▶ [YOUR OBJECTIVE]:
Among the lines of the records below, copy those that hold the word "Golobar".

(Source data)
═══

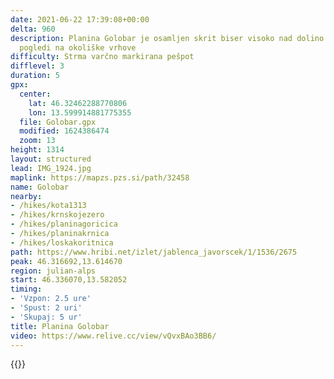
 ```yaml
---
date: 2021-06-22 17:39:08+00:00
delta: 960
description: Planina Golobar je osamljen skrit biser visoko nad dolino Soče z lepimi
  pogledi na okoliške vrhove
difficulty: Strma varčno markirana pešpot
difflevel: 3
duration: 5
gpx:
  center:
    lat: 46.32462288770806
    lon: 13.599914881775355
  file: Golobar.gpx
  modified: 1624386474
  zoom: 13
height: 1314
layout: structured
lead: IMG_1924.jpg
maplink: https://mapzs.pzs.si/path/32458
name: Golobar
nearby:
- /hikes/kota1313
- /hikes/krnskojezero
- /hikes/planinagoricica
- /hikes/planinakrnica
- /hikes/loskakoritnica
path: https://www.hribi.net/izlet/jablenca_javorscek/1/1536/2675
peak: 46.316692,13.614670
region: julian-alps
start: 46.336070,13.582052
timing:
- 'Vzpon: 2.5 ure'
- 'Spust: 2 uri'
- 'Skupaj: 5 ur'
title: Planina Golobar
video: https://www.relive.cc/view/vQvxBAo3BB6/
---
```

{{<hike-details description="yes">}}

═══

▶ [EXERCISE SOLUTION]:
description: Planina Golobar je osamljen skrit biser visoko nad dolino Soče z lepimi
  file: Golobar.gpx
name: Golobar
title: Planina Golobar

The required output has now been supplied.